The built environment of the Paducah Northside Historic District consists chiefly of domestic architecture, typically 1 or 1-1/2 stories in height, generally of wood frame construction, resting on stone, brick, or early concrete block foundations; some foundations are parged. Typical of most neighborhoods, many of the district's wood frame houses have been clad in non-historic material, including aluminum and vinyl siding, along with historic asbestos shingle finishes. However, the original siding is presumed to remain beneath. A small number of brick-finished houses are in the district, with typical exterior surfaces of common-bond brick. The Property Value Administrator (PVA) identified many of these as "brick veneer" although this cannot be confirmed. A minimal number of houses of concrete block are present. Both the gable and hipped roof forms are equally favored throughout the district, including conventional hipped roofs and pyramidal roofs, along with gable-end-oriented roofs, side-gable roofs, and intersecting gable roofs. Hipped and pyramidal roofs are often penetrated by dormers as are the characteristic side-gable roofs on Craftsman-style Bungalows. A small number of gambrel roofs are present on houses suggestive of the Dutch Colonial Revival style. Roofs are finished in asphalt shingles and standing-seam metal. Many houses retain original front and back porches, both hip-roofed and shed-roofed. Some front porches have been enclosed to create additional interior living space. Interior and gable-end exterior chimneys are on most of the district's houses; some penetrate the slopes of hipped roofs and some original chimneys have been removed in the course of re-roofing or as part of the retrofitting of heating systems. Windows throughout the Paducah Northside Historic District are typically flat-topped, often 1/1, set within modest surrounds. In a few limited cases, fenestration patterns have been modified in the course of window replacement or siding changes. However, these changes fail to diminish the district's otherwise high degree of integrity.
As described fully in Section 8, this has always been a working-class neighborhood. The vast majority of the houses in this district are vernacular in character, interpreting that often-misunderstood term as it is defined in Ward Bucher's Dictionary of Building Preservation: "a building built without being designed by an architect or someone with similar formal training, often based on traditional or regional forms."3 The majority of the houses in the district are modestly-scaled and ornamented front or side-gable roofed cottages, among which are interspersed a series of examples of Craftsman style. Some repetitive house types are evident in the district, suggestive of healthy speculative building during the district's formative years.
Several churches are found within the district. These are typically of brick construction, gable-roofed, with fenestration of religious art glass of varying complexity.

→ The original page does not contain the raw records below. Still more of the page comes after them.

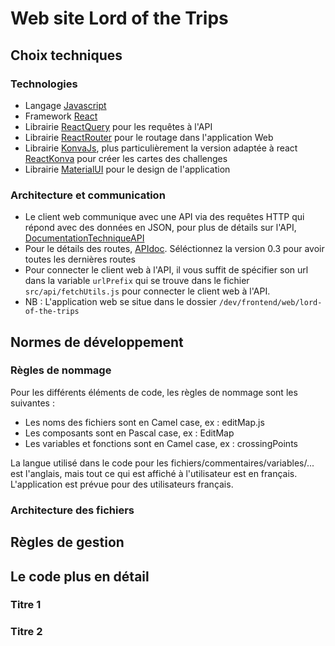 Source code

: # Web site Lord of the Trips

## Choix techniques

### Technologies

- Langage [Javascript](https://developer.mozilla.org/fr/docs/Web/JavaScript)
- Framework [React](https://fr.reactjs.org/)
- Librairie [ReactQuery](https://react-query.tanstack.com/) pour les requêtes à l'API
- Librairie [ReactRouter](https://reactrouter.com/) pour le routage dans l'application Web
- Librairie [KonvaJs](https://konvajs.org/), plus particulièrement la version adaptée à react [ReactKonva](https://konvajs.org/docs/react/index.html) pour créer les cartes des challenges
- Librairie [MaterialUI](https://material-ui.com/) pour le design de l'application

### Architecture et communication

- Le client web communique avec une API via des requêtes HTTP qui répond avec des données en JSON, pour plus de détails sur l'API, [DocumentationTechniqueAPI](https://git.unistra.fr/acrobatt-1/lord-of-the-trips/-/blob/master/Documentation/DocumentationTechnique/API%20Documentation.md)
- Pour le détails des routes, [APIdoc](https://hephaistos.nathanaelderousseaux.fr/apidoc/). Séléctionnez la version 0.3 pour avoir toutes les dernières routes
- Pour connecter le client web à l'API, il vous suffit de spécifier son url dans la variable `urlPrefix` qui se trouve dans le fichier `src/api/fetchUtils.js` pour connecter le client web à l'API.
- NB : L'application web se situe dans le dossier `/dev/frontend/web/lord-of-the-trips`

## Normes de développement

### Règles de nommage

Pour les différents éléments de code, les règles de nommage sont les suivantes :
* Les noms des fichiers sont en Camel case, ex : editMap.js
* Les composants sont en Pascal case, ex : EditMap
* Les variables et fonctions sont en Camel case, ex : crossingPoints

La langue utilisé dans le code pour les fichiers/commentaires/variables/... est l'anglais, mais tout ce qui est affiché à l'utilisateur est en français. L'application est prévue pour des utilisateurs français.

### Architecture des fichiers

## Règles de gestion

## Le code plus en détail

### Titre 1

### Titre 2

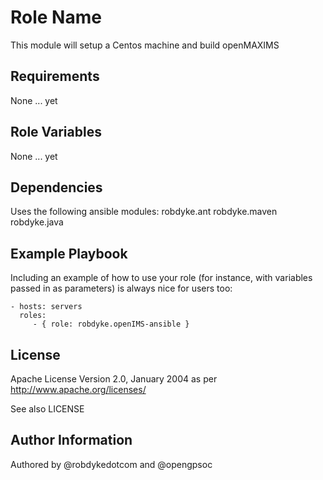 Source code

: Role Name
========

This module will setup a Centos machine and build openMAXIMS

Requirements
------------

None ... yet

Role Variables
--------------

None ... yet

Dependencies
------------

Uses the following ansible modules: robdyke.ant robdyke.maven robdyke.java

Example Playbook
-------------------------

Including an example of how to use your role (for instance, with variables passed in as parameters) is always nice for users too:

    - hosts: servers
      roles:
         - { role: robdyke.openIMS-ansible }

License
-------

Apache License Version 2.0, January 2004 as per http://www.apache.org/licenses/

See also LICENSE

Author Information
------------------

Authored by @robdykedotcom and @opengpsoc
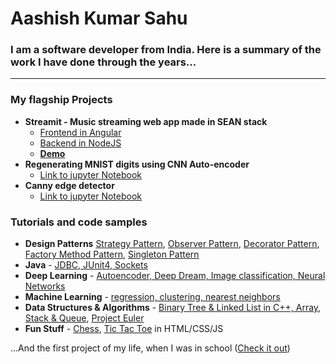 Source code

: # Aashish Kumar Sahu
### I am a software developer from India.  Here is a summary of the work I have done through the years...
 ---
 ### My flagship Projects
* **Streamit - Music streaming web app made in SEAN stack**
	 * [Frontend in Angular](https://github.com/aashishksahu/stream.it-frontend)
	 * [Backend in NodeJS](https://github.com/aashishksahu/stream.it-backend)
	* **[Demo](https://www.youtube.com/watch?v=i3s7oCr945U)**
* **Regenerating MNIST digits using CNN Auto-encoder**
	* [Link to jupyter Notebook](https://github.com/aashishksahu/Deep-Learning/blob/master/Autoencoder/MNIST_autoencoder.ipynb)	
* **Canny edge detector**
	* [Link to jupyter Notebook](https://github.com/aashishksahu/Algorithms-Programming/blob/master/Canny%20Edge%20Detector/Canny%20Edge%20Detector.ipynb)
 
 ### Tutorials and code samples
 * **Design Patterns** [Strategy Pattern](https://github.com/aashishksahu/Design-Patterns/blob/master/Strategy.ipynb "Strategy Pattern"), [Observer Pattern](https://github.com/aashishksahu/Design-Patterns/blob/master/Observer.ipynb "Observer Pattern"), [Decorator Pattern](https://github.com/aashishksahu/Design-Patterns/blob/master/Decorator.ipynb "Decorator Pattern"), [Factory Method Pattern](https://github.com/aashishksahu/Design-Patterns/blob/master/FactoryMethod.ipynb "FactoryMethod Pattern"), [Singleton Pattern](https://github.com/aashishksahu/Design-Patterns/blob/master/Singleton.ipynb "Singleton Pattern")
 * **Java** - [JDBC, JUnit4, Sockets](https://github.com/aashishksahu/Java-Projects/tree/master/LearnJava/src/main/java)
 * **Deep Learning** - [Autoencoder, Deep Dream, Image classification, Neural Networks](https://github.com/aashishksahu/Deep-Learning)
 * **Machine Learning** - [regression, clustering, nearest neighbors](https://github.com/aashishksahu/Machine-Learning)
* **Data Structures & Algorithms** - [Binary Tree & Linked List in C++, Array, Stack & Queue](https://github.com/aashishksahu/Tutorials/tree/master/Data%20Structures), [Project Euler](https://github.com/aashishksahu/Algorithms-Programming/tree/master/Project%20Euler)
 * **Fun Stuff** - [Chess](https://github.com/aashishksahu/Frontend/tree/master/Chess), [Tic Tac Toe](https://github.com/aashishksahu/Frontend/tree/master/Tic-Tac-Toe) in HTML/CSS/JS

...And the first project of my life, when I was in school ([Check it out](https://github.com/aashishksahu/Java-Projects/tree/master/Company-Portal))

Two schools, Northside School and Whittier School, were once in the district. Northside School was a single-story 1956 brick neighborhood school located on a 3-1/2 acre tract on Flournoy Street at the corner of N. 11th Street. Only its red brick furnace chimney remains, and, as noted above, it is counted as a non-contributing structure. The 1908 Whittier School was demolished circa 1969 and was replaced by the Whittier Apartments, a modern 10-building public housing complex located between North 12th, N. 13th, Greer, and Northview Streets.
As noted in the introductory paragraph, the Paducah Northside Historic District retains historic and architectural integrity, although the district's architecture is modest in scale and ornamentation. The overall working-class character of the district is intact and represents development in this historically African-American section of Paducah throughout the district's Period of Significance. Alterations to buildings within the historic district include applying non-historic siding and installing replacement windows, and early roofing materials have been replaced with asphalt or modern standing-seam metal. However, with respect to the district as a whole, these alterations are widely dispersed and do not detract significantly from the ability of the nominated area to reflect its appearance throughout the Period of Significance. The extent of alteration of only a few properties has led to their loss of historic architectural integrity and their resulting classification as noncontributing resources. Most noncontributing resources are buildings erected following the district's Period of Significance.

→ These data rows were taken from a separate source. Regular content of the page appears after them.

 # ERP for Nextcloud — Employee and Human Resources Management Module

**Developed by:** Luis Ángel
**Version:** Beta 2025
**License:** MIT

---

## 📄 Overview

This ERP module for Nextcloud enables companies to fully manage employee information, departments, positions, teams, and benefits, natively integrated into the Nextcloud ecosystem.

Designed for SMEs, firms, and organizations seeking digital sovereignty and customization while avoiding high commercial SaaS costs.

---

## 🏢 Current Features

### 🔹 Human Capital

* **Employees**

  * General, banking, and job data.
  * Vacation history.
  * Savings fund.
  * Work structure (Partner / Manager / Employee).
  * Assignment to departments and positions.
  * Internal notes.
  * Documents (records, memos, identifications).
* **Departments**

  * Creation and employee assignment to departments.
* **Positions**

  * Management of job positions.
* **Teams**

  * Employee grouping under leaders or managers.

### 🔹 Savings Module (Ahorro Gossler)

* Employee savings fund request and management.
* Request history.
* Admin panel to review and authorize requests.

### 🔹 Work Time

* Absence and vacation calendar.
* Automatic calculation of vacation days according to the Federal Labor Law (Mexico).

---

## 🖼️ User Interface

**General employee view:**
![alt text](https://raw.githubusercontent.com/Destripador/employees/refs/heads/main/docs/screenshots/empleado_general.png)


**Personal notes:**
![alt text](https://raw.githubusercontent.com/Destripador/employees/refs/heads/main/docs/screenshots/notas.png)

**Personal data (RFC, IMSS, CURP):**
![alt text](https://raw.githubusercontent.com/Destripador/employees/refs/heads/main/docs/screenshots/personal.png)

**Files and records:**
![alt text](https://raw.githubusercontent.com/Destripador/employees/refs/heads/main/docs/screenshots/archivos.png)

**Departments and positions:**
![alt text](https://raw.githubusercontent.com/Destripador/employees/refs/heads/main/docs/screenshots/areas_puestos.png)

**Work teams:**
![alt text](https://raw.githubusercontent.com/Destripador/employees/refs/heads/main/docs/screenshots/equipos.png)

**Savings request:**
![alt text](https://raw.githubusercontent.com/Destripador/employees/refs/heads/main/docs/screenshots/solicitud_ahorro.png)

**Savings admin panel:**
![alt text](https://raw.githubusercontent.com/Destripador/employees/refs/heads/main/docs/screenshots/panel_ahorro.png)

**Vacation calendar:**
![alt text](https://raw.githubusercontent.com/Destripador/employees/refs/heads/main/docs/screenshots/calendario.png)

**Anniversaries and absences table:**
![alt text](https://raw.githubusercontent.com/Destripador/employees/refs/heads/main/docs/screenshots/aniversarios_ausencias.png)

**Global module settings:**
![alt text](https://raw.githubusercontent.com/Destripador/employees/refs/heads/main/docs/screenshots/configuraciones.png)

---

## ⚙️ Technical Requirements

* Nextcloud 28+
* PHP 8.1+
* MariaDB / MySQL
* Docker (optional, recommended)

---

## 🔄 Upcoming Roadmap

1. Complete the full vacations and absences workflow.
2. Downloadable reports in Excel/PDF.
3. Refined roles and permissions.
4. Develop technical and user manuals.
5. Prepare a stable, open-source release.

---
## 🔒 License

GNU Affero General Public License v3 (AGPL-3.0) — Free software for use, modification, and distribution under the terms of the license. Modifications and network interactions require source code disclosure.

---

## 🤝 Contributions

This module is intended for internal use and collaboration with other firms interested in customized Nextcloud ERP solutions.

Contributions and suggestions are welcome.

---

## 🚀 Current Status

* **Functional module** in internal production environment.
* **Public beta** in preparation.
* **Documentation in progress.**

Most non-contributing resources are buildings erected following the Period of Significance of the district and the extent of alteration of only a small number of properties has led to their loss of historic architectural integrity and their resulting classification as noncontributing resources.
The following inventory spreadsheet lists the resources in the district, incorporating resource numbers referring to the district map included with this nomination, an approximate date of construction, and an evaluation as to the contributing or non-contribution character of each. Most properties are designated with an "M," referring to minor or moderate degrees of alteration. Properties that have undergone major alterations (obvious porch removals, major changes in fenestration or rooflines, non-historic additions on principal elevations, and other significant character-altering changes) typically render a property "non-contributing."

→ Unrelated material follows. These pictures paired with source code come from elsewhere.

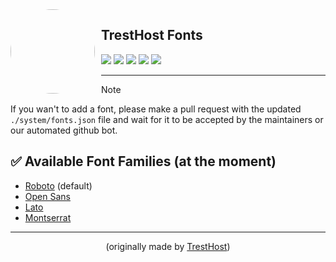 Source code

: <img width="135" height="135" align="left" style="float: left; margin: 0 10px 0 0; border-radius: 50%;" src="https://cdn.discordapp.com/attachments/971049189377179718/1156077198688653352/image_1.png">

## TrestHost Fonts

[![](https://img.shields.io/discord/1066732148180127814?color=5865F2&logo=discord&logoColor=white)](https://discord.gg/5e9h6mzZ5M)
[![](https://img.shields.io/github/stars/tresthost/fonts?color=5865F2&logo=github&logoColor=white)]()
[![](https://img.shields.io/github/forks/tresthost/fonts?color=5865F2&logo=github&logoColor=white)]()
[![](https://img.shields.io/github/issues/tresthost/fonts?color=5865F2&logo=github&logoColor=white)]()
[![](https://img.shields.io/github/issues-pr/tresthost/fonts?color=5865F2&logo=github&logoColor=white)]()

---

> [!NOTE]
> If you wan't to add a font, please make a pull request with the updated `./system/fonts.json` file and wait for it to be accepted by the maintainers or our automated github bot.

## ✅ Available Font Families (at the moment)

- [Roboto](https://fonts.google.com/specimen/Roboto) (default)
- [Open Sans](https://fonts.google.com/specimen/Open+Sans)
- [Lato](https://fonts.google.com/specimen/Lato)
- [Montserrat](https://fonts.google.com/specimen/Montserrat)

---

<p align="center">(originally made by <a href="https://github.com/tresthost">TrestHost</a>)</p>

The Paducah Northside Historic District is locally significant for community development and planning and ethnic heritage/African American and for architecture. The district is significant for community planning and development. It is comprised primarily of formally-platted additions to the City of Paducah, representing the growth of the city from the early twentieth century and after that throughout the Period of Significance. These additions encompass a series of planned subdivisions with formal and repetitive lot sizes, streets, and alleys. Ethnic heritage is owed to this neighborhood's decades-old close association with Paducah's African-American population who lived, worshipped, and were educated here. Significance derives from its position as a strong, locally-significant, and dense concentration of chiefly residential buildings built between the last decade of the nineteenth century and the late 1960s and including examples of several of the house types and styles of design popular during the Period of Significance, which begins circa 1890 and extends to 1968. Found within the district are multiple examples of Craftsman-style Bungalows, along with numerous examples of vernacular architecture that reflect local building traditions and the skill of local craftspeople.
The district retains integrity in all seven qualities defined in the National Register guidelines, exhibiting those physical qualities, associative values, design features, and specific aspects of construction that date from within the Period of Significance.
The Commonwealth of Kentucky was established in in 1792. However, the Paducah environs had been first visited by European settlers as early as 1778 when George Rogers Clark (1752-1818), a Revolutionary General who had led the Kentucky Militia through much of the War, came to the Ohio River in what would become Illinois. Hickman County was established in 1821; McCracken County was originally part of Hickman County, but as the population grew, the larger Hickman County was divided into a new Hickman (erected 1821), Graves (1824) Calloway (1822), and McCracken Counties, the latter of which was established on January 15, 1825 and bore the name of Captain Virgil McCracken, who was killed at the Battle of the River Raisin in Michigan during the War of 1812.
The settlement that would become Paducah was first known as Pekin and was initially settled circa 1815 by European settlers attracted to the site due to its location on the Ohio River. The community was originally populated by a mix of Native Americans and Europeans who lived harmoniously, trading both goods and services.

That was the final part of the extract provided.